|
#1
|
|||
|
|||
|
Feedback for Basic C-Index Calculation Tool
http://www.socengine.com/seo/tools/c-index-tool.php
This tool is designed to pull results from Google for the number of matches for queries and run those numbers through the C-Index formula to return the C-Index PPT (parts per thousand). The formula that is being used is: C=(Z/(X+Y-Z))*1000 Where: X = The number of pages containing keyword 1 (your target term/phrase) Y = The number of pages containing keyword 2 (the term/phrase you're comparing it against) Z = The number of pages containing BOTH keyword 1 & keyword 2 I'd appreciate feedback on functionality, speed, accuracy & of course, the usefulness and quality of the connectivity scale. Known issues: If you re-submit the same information twice, you may get vastly different results. This is due to Google's different datacenters returning different numbers of results. I don't, unfortunately, have a good solution for getting around this issue, and must hope that Google will stabilize results. This is a much smaller issue for more granular searches than for those searches with millions of results. |
|
#2
|
||||
|
||||
|
These quotes have been removed from the c-index thread and are reposted here for those interested in reviewing this tool.
Quote:
Quote:
|
|
#3
|
|||
|
|||
|
The new scale is:
0-5 | Little to No Semantic Connectivity 6-10 | Indeterminate Levels of Connectivity 11-20 | Possible Connectivity 21-35 | Probable Connectivity 36-60 | Definite Connectivity 61-100 | High Connectivity - Closely Related 101-150 | Very High Connectivity 151-200 | Exceptionally High Connectivity - Very Closely Related 201-400 | Extremely Related 400+ | Terms are Almost Universally Found Together |
|
#4
|
||||
|
||||
|
Quote:
|
|
#5
|
|||
|
|||
|
Yes it is, and I'm hoping that through feedback I can improve it. I'm basically relying on my own tests of around 100-200 different relationships, which is unreliable at best.

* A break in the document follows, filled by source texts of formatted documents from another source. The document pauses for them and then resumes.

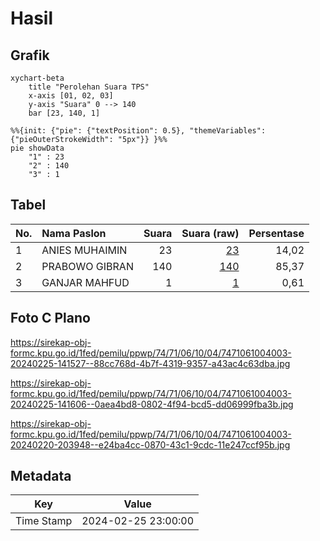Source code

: # Hasil

## Grafik

```mermaid
xychart-beta
    title "Perolehan Suara TPS"
    x-axis [01, 02, 03]
    y-axis "Suara" 0 --> 140
    bar [23, 140, 1]
```

```mermaid
%%{init: {"pie": {"textPosition": 0.5}, "themeVariables": {"pieOuterStrokeWidth": "5px"}} }%%
pie showData
    "1" : 23
    "2" : 140
    "3" : 1
```

## Tabel

| No. | Nama Paslon    | Suara | Suara (raw) | Persentase |
|:--- |:-------------- | -----:| -----------:| ----------:|
| 1   | ANIES MUHAIMIN | 23    | [23][p-1]   | 14,02      |
| 2   | PRABOWO GIBRAN | 140   | [140][p-2]  | 85,37      |
| 3   | GANJAR MAHFUD  | 1     | [1][p-3]    | 0,61       |


[p-1]: https://github.com/gigit-pemilu/pemilu-2024-74-sulawesi-tenggara/blob/main/pilpres/hitung-suara/sub/74-sulawesi-tenggara/sub/71-kota-kendari/sub/06-abeli/sub/1004-benuanirae/sub/003-tps/sub/paslon-1.txt
[p-2]: https://github.com/gigit-pemilu/pemilu-2024-74-sulawesi-tenggara/blob/main/pilpres/hitung-suara/sub/74-sulawesi-tenggara/sub/71-kota-kendari/sub/06-abeli/sub/1004-benuanirae/sub/003-tps/sub/paslon-2.txt
[p-3]: https://github.com/gigit-pemilu/pemilu-2024-74-sulawesi-tenggara/blob/main/pilpres/hitung-suara/sub/74-sulawesi-tenggara/sub/71-kota-kendari/sub/06-abeli/sub/1004-benuanirae/sub/003-tps/sub/paslon-3.txt

## Foto C Plano

https://sirekap-obj-formc.kpu.go.id/1fed/pemilu/ppwp/74/71/06/10/04/7471061004003-20240225-141527--88cc768d-4b7f-4319-9357-a43ac4c63dba.jpg

https://sirekap-obj-formc.kpu.go.id/1fed/pemilu/ppwp/74/71/06/10/04/7471061004003-20240225-141606--0aea4bd8-0802-4f94-bcd5-dd06999fba3b.jpg

https://sirekap-obj-formc.kpu.go.id/1fed/pemilu/ppwp/74/71/06/10/04/7471061004003-20240220-203948--e24ba4cc-0870-43c1-9cdc-11e247ccf95b.jpg


## Metadata

| Key        | Value               |
| ---------- | ------------------- |
| Time Stamp | 2024-02-25 23:00:00 |



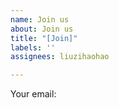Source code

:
 ```yaml
---
name: Join us
about: Join us
title: "[Join]"
labels: ''
assignees: liuzihaohao

---
```


Your email: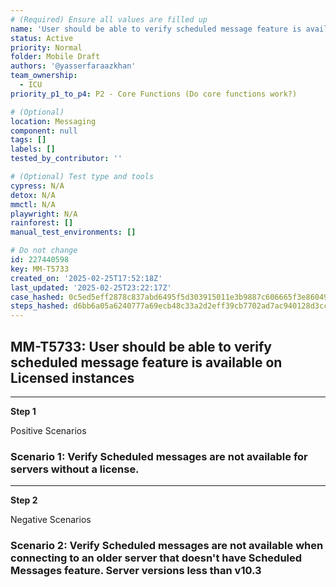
 ```yaml
---
# (Required) Ensure all values are filled up
name: 'User should be able to verify scheduled message feature is available on Licensed instances'
status: Active
priority: Normal
folder: Mobile Draft
authors: '@yasserfaraazkhan'
team_ownership:
  - ICU
priority_p1_to_p4: P2 - Core Functions (Do core functions work?)

# (Optional)
location: Messaging
component: null
tags: []
labels: []
tested_by_contributor: ''

# (Optional) Test type and tools
cypress: N/A
detox: N/A
mmctl: N/A
playwright: N/A
rainforest: []
manual_test_environments: []

# Do not change
id: 227440598
key: MM-T5733
created_on: '2025-02-25T17:52:18Z'
last_updated: '2025-02-25T23:22:17Z'
case_hashed: 0c5ed5eff2878c837abd6495f5d303915011e3b9887c606665f3e86049a436140d5d4c505931c9cd5ff833c58e82d349
steps_hashed: d6bb6a05a6240777a69ecb48c33a2d2eff39cb7702ad7ac940128d3cc1947848d2acd76e0521696f970f711a674437d3
---
```


<!-- (Auto-generated) Based on frontmatter's "key" and "name" -->

## MM-T5733: User should be able to verify scheduled message feature is available on Licensed instances

---

**Step 1**

Positive Scenarios

### Scenario 1: Verify Scheduled messages are not available for servers without a license.

---

**Step 2**

Negative Scenarios

### Scenario 2: Verify Scheduled messages are not available when connecting to an older server that doesn't have Scheduled Messages feature. Server versions less than v10.3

If you have a good idea for how to make this more relevant or accurate, I would really appreciate it. Thanks for your feedback! |
|
#6
|
||||
|
||||
|
Rand, I believe you are a very dedicated member of this industry. Still I think you are not understanding the theory behind semantic connectivity and c-indices.

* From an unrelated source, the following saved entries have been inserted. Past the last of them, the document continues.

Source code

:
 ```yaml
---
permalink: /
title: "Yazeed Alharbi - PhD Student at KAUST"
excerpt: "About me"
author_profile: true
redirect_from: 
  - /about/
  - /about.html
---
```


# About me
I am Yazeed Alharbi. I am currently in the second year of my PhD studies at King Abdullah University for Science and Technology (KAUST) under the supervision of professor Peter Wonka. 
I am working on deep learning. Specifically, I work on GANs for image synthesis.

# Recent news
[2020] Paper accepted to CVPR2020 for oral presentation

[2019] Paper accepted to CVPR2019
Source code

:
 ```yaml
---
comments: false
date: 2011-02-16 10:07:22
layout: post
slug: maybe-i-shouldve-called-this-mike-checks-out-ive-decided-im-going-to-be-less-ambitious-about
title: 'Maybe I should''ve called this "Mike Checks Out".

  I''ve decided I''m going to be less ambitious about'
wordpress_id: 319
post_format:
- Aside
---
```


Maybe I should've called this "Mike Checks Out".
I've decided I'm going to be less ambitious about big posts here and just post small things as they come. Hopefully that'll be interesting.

1. Your scale is analogous to a linearized-type scale. You cannot do that, especially with semantics, topics, concepts and the notion of relatedness. 2. In the On-Topic Analysis paper, I explained the risks of blindfold computing c-indices and then drawing instant conclusions. For instance for the case of c12 indices, when one combines two terms, one being too broader and the other too specific, often a c12 value are very small. According to your scale these will be unconnected, not related, etc. This is why one needs to conduct the corresponding on-topic analysis. In the paper, I suggested 3 workarounds the above problem. Then after that one needs to do the corresponding on-topic and clustering analyses. 3. Due to point 1 and 2, try computing with Google a c12 for Yuban coffee, or Maxwell coffee or even Sanyo speakers. You will see what I mean. Compare these with c12 as classified in your table or real examples. Even better compare these with a c12-index for k1="a" and k2="b". Last Summer I warned about the blindfold calculations of c-indices (See the Keywords Co-Occurrence posts about this). At the office, Nacho and I often discuss that computations of c-indices or EF-ratios are trivial. The beef consists in interpreting c-indices and understanding the theory behind co-occurrence, which is by far more complex. I may need to write more documentation on how to interpret properly these metric computations before more people get misleaded. This is why I plan to put a series of workshop seminars and conferences on these and similar IR subjects, so SEOs can be trained properly. One more point. Your results rely on Google. If you try the very same queries in other search engines your scale may be rendered useless. I suggest to remove all references to your scales. Overall, I cannot recommend any c-index tool based on the Google API since results are unreliable. Others c-index tools report the same problems, as in http://forums.searchenginewatch.com/...ead.php?t=4267. In the particular case of your tool, when someone use it he/she will then be tempted to draw conclusions from reading your table (scale). This will mislead many. Sorry I cannot recommend anyone to use your tool, honestly. Orion Last edited by orion : 03-18-2005 at 12:27 PM. |
|
#7
|
|||
|
|||
|
Orion,
I understand your criticism and I appreciate it. Do you have any suggestions for how I might improve the tool? If I understand the on-topic analysis process, it requires manual human labor and could not be achieved through a tool. Is this correct and if so, is there any way to create a valuable experience for the user? The tool is something I built for myself, as I wanted a faster way to get the numbers than using Google itself and typing the queries 3 times, but I'd like to make it valuable to the community too. Please let me know if you have some suggestions. Thanks! |
|
#8
|
||||
|
||||
|
Hi, rand
One recommendation is to remove the table (scale), so your visitors will not be tempted to draw conclusions based on it when c-indices are computed. I'm not sure why you want to label/compartmentalize c-indices. Those labels are misleading. You can do better by not providing any label. Another recommendation is to avoid the use of the Google API altogether. With regard to on-topic analysis, I designed last year the software that does the analysis automatically. Thus, c-indices, ef-ratios, broader, narrower and very specific terms are discovered quickly. The part that does require human intervention are the clustering part, which as of today, still needs human intervention. This may change in the future. Orion |
|
#9
|
|||
|
|||
|
I will look into attempting automatic on-topic analysis. I could possibly take the clustering results from an engine like clusty.com. The tool does not use Google's API - none of my tools do - it's too unreliable.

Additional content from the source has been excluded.